# 4. CNN Sentiment Analysis for IMDB - Movie Review

In [3]:
!cp '/content/drive/My Drive/EVA4/phase2/s9_neuralWordEmbeddings/sentiment_analysis_model_cnn2.pt' '/content'
!cp '/content/drive/My Drive/EVA4/phase2/s9_neuralWordEmbeddings/sentiment_analysis_model_cnn2_st_dct.pt' '/content'


In [4]:
!cp '/content/drive/My Drive/EVA4/phase2/s9_neuralWordEmbeddings/TEXT_fields_cnn2.pkl' '/content'

In [1]:
import torch
import torch.nn as nn
import torch.nn.functional as F
import dill
import spacy
from torchtext import data
#from torchtext import datasets
import random #,pickle
import numpy as np

In [2]:
spacy.__version__

'2.2.4'

# Load model pt file

In [13]:
import io
with open('/content/sentiment_analysis_model_cnn2_st_dct.pt','rb') as f:
    bytestream_model = io.BytesIO(f.read())

In [14]:
model_ckpnt = torch.load(bytestream_model,map_location=torch.device('cpu'))

# Load Text vocab file

In [15]:
with open('/content/TEXT_fields_cnn2.pkl','rb') as f:
    bytestream_text = io.BytesIO(f.read())

In [16]:
TEXT = torch.load(bytestream_text, pickle_module=dill)

In [17]:
TEXT.vocab

<torchtext.vocab.Vocab at 0x7f497c718630>

In [18]:
SEED = 1234

random.seed(SEED)
np.random.seed(SEED)
torch.manual_seed(SEED)
torch.backends.cudnn.deterministic = True

#TEXT = data.Field(tokenize = 'spacy', batch_first = True)
LABEL = data.LabelField(dtype = torch.float)

In [19]:
class CNN2(nn.Module):
    def __init__(self, vocab_size, embedding_dim, n_filters, filter_sizes, output_dim, 
                 dropout, pad_idx):
        
        super().__init__()
                
        self.embedding = nn.Embedding(vocab_size, embedding_dim, padding_idx = pad_idx)
        
        self.convs = nn.ModuleList([
                                    nn.Conv2d(in_channels = 1, 
                                              out_channels = n_filters, 
                                              kernel_size = (fs, embedding_dim)) 
                                    for fs in filter_sizes
                                    ])
        
        self.fc = nn.Linear(len(filter_sizes) * n_filters, output_dim)
        
        self.dropout = nn.Dropout(dropout)
        
    def forward(self, text):
                
        #text = [batch size, sent len]
        
        embedded = self.embedding(text)
                
        #embedded = [batch size, sent len, emb dim]
        
        embedded = embedded.unsqueeze(1)
        
        #embedded = [batch size, 1, sent len, emb dim]
        
        conved = [F.relu(conv(embedded)).squeeze(3) for conv in self.convs]
            
        #conved_n = [batch size, n_filters, sent len - filter_sizes[n] + 1]
                
        pooled = [F.max_pool1d(conv, conv.shape[2]).squeeze(2) for conv in conved]
        
        #pooled_n = [batch size, n_filters]
        
        cat = self.dropout(torch.cat(pooled, dim = 1))

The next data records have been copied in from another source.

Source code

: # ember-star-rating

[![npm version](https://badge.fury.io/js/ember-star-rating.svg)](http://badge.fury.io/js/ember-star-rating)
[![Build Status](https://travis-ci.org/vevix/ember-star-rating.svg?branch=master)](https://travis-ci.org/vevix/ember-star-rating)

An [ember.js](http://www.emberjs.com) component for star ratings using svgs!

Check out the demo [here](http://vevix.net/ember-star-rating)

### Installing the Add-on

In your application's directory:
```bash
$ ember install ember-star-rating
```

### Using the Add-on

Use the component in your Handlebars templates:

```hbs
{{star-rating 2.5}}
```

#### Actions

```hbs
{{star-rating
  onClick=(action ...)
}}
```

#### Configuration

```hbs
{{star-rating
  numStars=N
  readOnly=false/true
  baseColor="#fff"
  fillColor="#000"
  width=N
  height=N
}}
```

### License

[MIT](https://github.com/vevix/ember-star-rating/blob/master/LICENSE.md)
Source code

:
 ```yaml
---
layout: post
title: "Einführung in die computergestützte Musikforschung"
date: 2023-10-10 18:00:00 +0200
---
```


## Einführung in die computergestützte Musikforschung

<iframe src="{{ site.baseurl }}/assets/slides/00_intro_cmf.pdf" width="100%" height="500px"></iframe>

        #cat = [batch size, n_filters * len(filter_sizes)]
            
        return self.fc(cat)

In [20]:
INPUT_DIM = len(TEXT.vocab)
EMBEDDING_DIM = 100
N_FILTERS = 100
FILTER_SIZES = [3,4,5]
OUTPUT_DIM = 1
DROPOUT = 0.5
PAD_IDX = TEXT.vocab.stoi[TEXT.pad_token] #TEXT.vocab.stoi[TEXT.pad_token]

model = CNN2(INPUT_DIM, EMBEDDING_DIM, N_FILTERS, FILTER_SIZES, OUTPUT_DIM, DROPOUT, PAD_IDX)

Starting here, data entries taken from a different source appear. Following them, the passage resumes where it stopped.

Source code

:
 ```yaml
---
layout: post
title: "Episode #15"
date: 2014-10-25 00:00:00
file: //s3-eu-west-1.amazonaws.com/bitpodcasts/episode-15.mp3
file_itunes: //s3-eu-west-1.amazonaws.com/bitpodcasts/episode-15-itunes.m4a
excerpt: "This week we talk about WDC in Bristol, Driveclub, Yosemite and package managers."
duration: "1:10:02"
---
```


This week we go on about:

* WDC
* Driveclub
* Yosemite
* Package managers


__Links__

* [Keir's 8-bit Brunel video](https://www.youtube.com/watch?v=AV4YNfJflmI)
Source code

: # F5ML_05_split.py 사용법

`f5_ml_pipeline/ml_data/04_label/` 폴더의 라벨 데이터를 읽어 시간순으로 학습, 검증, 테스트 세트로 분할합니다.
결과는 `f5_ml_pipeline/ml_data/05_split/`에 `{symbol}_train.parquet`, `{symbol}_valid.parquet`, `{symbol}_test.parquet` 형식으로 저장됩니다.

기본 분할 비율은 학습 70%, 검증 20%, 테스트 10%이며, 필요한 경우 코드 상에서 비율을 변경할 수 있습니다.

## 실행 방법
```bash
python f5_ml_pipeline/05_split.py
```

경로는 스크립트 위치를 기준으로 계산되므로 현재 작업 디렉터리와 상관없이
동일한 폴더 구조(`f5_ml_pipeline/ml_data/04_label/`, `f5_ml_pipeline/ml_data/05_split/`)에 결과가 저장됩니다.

device = 'cuda' if torch.cuda.is_available() else 'cpu'
print(f'### Device is : {device}')
model = model.to(device)

### Device is : cpu


In [21]:
#model.load_state_dict(torch.load('/content/sentiment_analysis_model_cnn2_st_dct.pt',map_location=torch.device('cpu')))
model.load_state_dict(model_ckpnt)   #torch.load(bytestream_model,map_location=torch.device('cpu')))

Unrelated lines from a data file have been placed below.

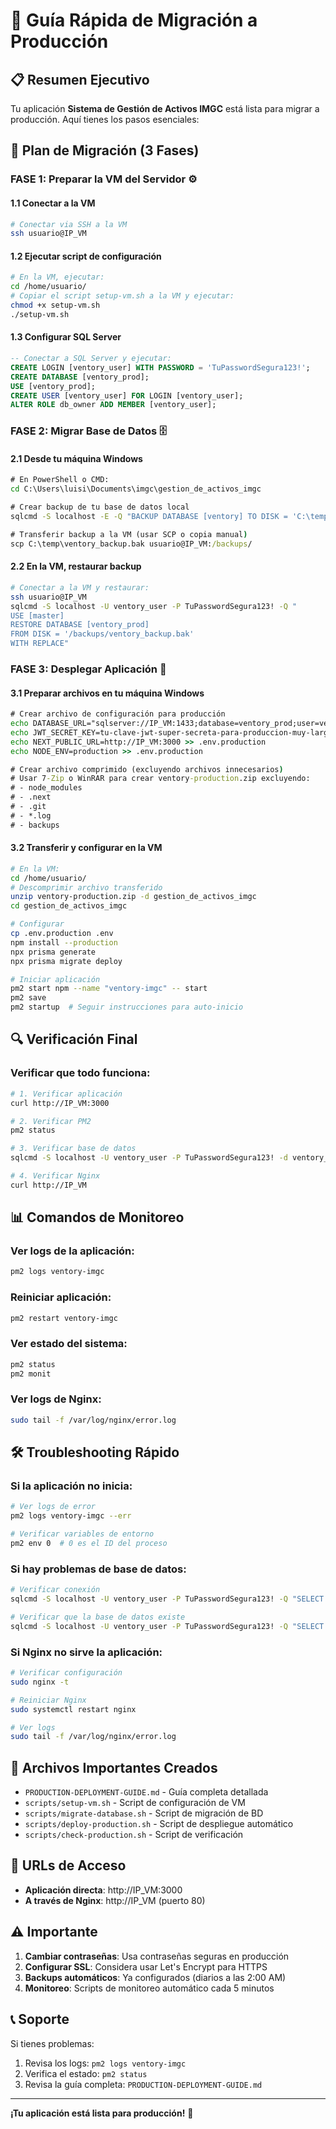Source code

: # 🚀 Guía Rápida de Migración a Producción

## 📋 Resumen Ejecutivo

Tu aplicación **Sistema de Gestión de Activos IMGC** está lista para migrar a producción. Aquí tienes los pasos esenciales:

## 🎯 Plan de Migración (3 Fases)

### FASE 1: Preparar la VM del Servidor ⚙️

#### 1.1 Conectar a la VM
```bash
# Conectar via SSH a la VM
ssh usuario@IP_VM
```

#### 1.2 Ejecutar script de configuración
```bash
# En la VM, ejecutar:
cd /home/usuario/
# Copiar el script setup-vm.sh a la VM y ejecutar:
chmod +x setup-vm.sh
./setup-vm.sh
```

#### 1.3 Configurar SQL Server
```sql
-- Conectar a SQL Server y ejecutar:
CREATE LOGIN [ventory_user] WITH PASSWORD = 'TuPasswordSegura123!';
CREATE DATABASE [ventory_prod];
USE [ventory_prod];
CREATE USER [ventory_user] FOR LOGIN [ventory_user];
ALTER ROLE db_owner ADD MEMBER [ventory_user];
```

### FASE 2: Migrar Base de Datos 🗄️

#### 2.1 Desde tu máquina Windows
```cmd
# En PowerShell o CMD:
cd C:\Users\luisi\Documents\imgc\gestion_de_activos_imgc

# Crear backup de tu base de datos local
sqlcmd -S localhost -E -Q "BACKUP DATABASE [ventory] TO DISK = 'C:\temp\ventory_backup.bak' WITH FORMAT, INIT"

# Transferir backup a la VM (usar SCP o copia manual)
scp C:\temp\ventory_backup.bak usuario@IP_VM:/backups/
```

#### 2.2 En la VM, restaurar backup
```bash
# Conectar a la VM y restaurar:
ssh usuario@IP_VM
sqlcmd -S localhost -U ventory_user -P TuPasswordSegura123! -Q "
USE [master]
RESTORE DATABASE [ventory_prod] 
FROM DISK = '/backups/ventory_backup.bak'
WITH REPLACE"
```

### FASE 3: Desplegar Aplicación 🚀

#### 3.1 Preparar archivos en tu máquina Windows
```cmd
# Crear archivo de configuración para producción
echo DATABASE_URL="sqlserver://IP_VM:1433;database=ventory_prod;user=ventory_user;password=TuPasswordSegura123!;encrypt=true;trustServerCertificate=true" > .env.production
echo JWT_SECRET_KEY=tu-clave-jwt-super-secreta-para-produccion-muy-larga-y-aleatoria-987654321 >> .env.production
echo NEXT_PUBLIC_URL=http://IP_VM:3000 >> .env.production
echo NODE_ENV=production >> .env.production

# Crear archivo comprimido (excluyendo archivos innecesarios)
# Usar 7-Zip o WinRAR para crear ventory-production.zip excluyendo:
# - node_modules
# - .next
# - .git
# - *.log
# - backups
```

#### 3.2 Transferir y configurar en la VM
```bash
# En la VM:
cd /home/usuario/
# Descomprimir archivo transferido
unzip ventory-production.zip -d gestion_de_activos_imgc
cd gestion_de_activos_imgc

# Configurar
cp .env.production .env
npm install --production
npx prisma generate
npx prisma migrate deploy

# Iniciar aplicación
pm2 start npm --name "ventory-imgc" -- start
pm2 save
pm2 startup  # Seguir instrucciones para auto-inicio
```

## 🔍 Verificación Final

### Verificar que todo funciona:
```bash
# 1. Verificar aplicación
curl http://IP_VM:3000

# 2. Verificar PM2
pm2 status

# 3. Verificar base de datos
sqlcmd -S localhost -U ventory_user -P TuPasswordSegura123! -d ventory_prod -Q "SELECT COUNT(*) FROM Empleado"

# 4. Verificar Nginx
curl http://IP_VM
```

## 📊 Comandos de Monitoreo

### Ver logs de la aplicación:
```bash
pm2 logs ventory-imgc
```

### Reiniciar aplicación:
```bash
pm2 restart ventory-imgc
```

### Ver estado del sistema:
```bash
pm2 status
pm2 monit
```

### Ver logs de Nginx:
```bash
sudo tail -f /var/log/nginx/error.log
```

## 🛠️ Troubleshooting Rápido

### Si la aplicación no inicia:
```bash
# Ver logs de error
pm2 logs ventory-imgc --err

# Verificar variables de entorno
pm2 env 0  # 0 es el ID del proceso
```

### Si hay problemas de base de datos:
```bash
# Verificar conexión
sqlcmd -S localhost -U ventory_user -P TuPasswordSegura123! -Q "SELECT 1"

# Verificar que la base de datos existe
sqlcmd -S localhost -U ventory_user -P TuPasswordSegura123! -Q "SELECT name FROM sys.databases WHERE name = 'ventory_prod'"
```

### Si Nginx no sirve la aplicación:
```bash
# Verificar configuración
sudo nginx -t

# Reiniciar Nginx
sudo systemctl restart nginx

# Ver logs
sudo tail -f /var/log/nginx/error.log
```

## 📁 Archivos Importantes Creados

- `PRODUCTION-DEPLOYMENT-GUIDE.md` - Guía completa detallada
- `scripts/setup-vm.sh` - Script de configuración de VM
- `scripts/migrate-database.sh` - Script de migración de BD
- `scripts/deploy-production.sh` - Script de despliegue automático
- `scripts/check-production.sh` - Script de verificación

## 🎯 URLs de Acceso

- **Aplicación directa**: http://IP_VM:3000
- **A través de Nginx**: http://IP_VM (puerto 80)

## ⚠️ Importante

1. **Cambiar contraseñas**: Usa contraseñas seguras en producción
2. **Configurar SSL**: Considera usar Let's Encrypt para HTTPS
3. **Backups automáticos**: Ya configurados (diarios a las 2:00 AM)
4. **Monitoreo**: Scripts de monitoreo automático cada 5 minutos

## 📞 Soporte

Si tienes problemas:
1. Revisa los logs: `pm2 logs ventory-imgc`
2. Verifica el estado: `pm2 status`
3. Revisa la guía completa: `PRODUCTION-DEPLOYMENT-GUIDE.md`

---

**¡Tu aplicación está lista para producción!** 🎉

<All keys matched successfully>

In [22]:
model.eval()

CNN2(
  (embedding): Embedding(25002, 100, padding_idx=1)
  (convs): ModuleList(
    (0): Conv2d(1, 100, kernel_size=(3, 100), stride=(1, 1))
    (1): Conv2d(1, 100, kernel_size=(4, 100), stride=(1, 1))
    (2): Conv2d(1, 100, kernel_size=(5, 100), stride=(1, 1))
  )
  (fc): Linear(in_features=300, out_features=1, bias=True)
  (dropout): Dropout(p=0.5, inplace=False)
)

In [23]:
import spacy
nlp = spacy.load('en')

def predict_sentiment(model, sentence, min_len = 5):
    model.eval()
    tokenized = [tok.text for tok in nlp.tokenizer(sentence)]
    if len(tokenized) < min_len:
        tokenized += ['<pad>'] * (min_len - len(tokenized))
    #indexed = [data.stoi[t] for t in tokenized]
    indexed = [TEXT.vocab.stoi[t] for t in tokenized]
    tensor = torch.LongTensor(indexed).to(device)
    tensor = tensor.unsqueeze(0)
    prediction = torch.sigmoid(model(tensor))
    return prediction.item()

In [24]:
predict_sentiment(model, "This film is terrible")

0.1281609684228897

In [25]:
'Negative' if predict_sentiment(model, "This film is terrible")<0.5 else 'Possitive'

'Negative'